— WHAT THE EXERCISE ASKS —
Output range, inclusive: from the line containing "Đề tài được" to the line containing "đăng cơ bản.". Restate those lines from the data below word for word and only those.

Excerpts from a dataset
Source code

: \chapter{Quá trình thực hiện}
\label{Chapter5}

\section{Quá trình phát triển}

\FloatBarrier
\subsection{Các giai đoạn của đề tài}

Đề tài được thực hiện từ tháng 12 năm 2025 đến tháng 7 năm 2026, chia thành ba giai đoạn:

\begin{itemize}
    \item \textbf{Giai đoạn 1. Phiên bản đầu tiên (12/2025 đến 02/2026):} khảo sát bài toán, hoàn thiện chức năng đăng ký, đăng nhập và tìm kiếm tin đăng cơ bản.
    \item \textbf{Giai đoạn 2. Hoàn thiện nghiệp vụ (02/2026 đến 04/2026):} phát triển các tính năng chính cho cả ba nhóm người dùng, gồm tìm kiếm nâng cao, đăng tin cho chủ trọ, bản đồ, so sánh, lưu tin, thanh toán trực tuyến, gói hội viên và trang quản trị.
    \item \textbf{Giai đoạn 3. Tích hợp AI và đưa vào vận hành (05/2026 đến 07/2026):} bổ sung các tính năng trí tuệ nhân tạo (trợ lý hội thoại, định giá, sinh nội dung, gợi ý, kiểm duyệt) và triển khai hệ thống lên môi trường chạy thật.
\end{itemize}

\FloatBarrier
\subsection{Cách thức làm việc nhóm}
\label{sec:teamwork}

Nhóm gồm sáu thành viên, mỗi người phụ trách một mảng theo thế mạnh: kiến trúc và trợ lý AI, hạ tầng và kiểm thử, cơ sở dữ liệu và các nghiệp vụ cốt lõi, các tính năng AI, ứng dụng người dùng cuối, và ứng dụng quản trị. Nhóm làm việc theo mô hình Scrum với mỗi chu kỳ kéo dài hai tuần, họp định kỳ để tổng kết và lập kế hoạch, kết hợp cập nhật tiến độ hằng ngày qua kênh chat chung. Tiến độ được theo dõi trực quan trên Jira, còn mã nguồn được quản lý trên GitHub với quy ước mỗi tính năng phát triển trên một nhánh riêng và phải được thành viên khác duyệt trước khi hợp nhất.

— YOUR RESPONSE —
Đề tài được thực hiện từ tháng 12 năm 2025 đến tháng 7 năm 2026, chia thành ba giai đoạn:

\begin{itemize}
    \item \textbf{Giai đoạn 1. Phiên bản đầu tiên (12/2025 đến 02/2026):} khảo sát bài toán, hoàn thiện chức năng đăng ký, đăng nhập và tìm kiếm tin đăng cơ bản.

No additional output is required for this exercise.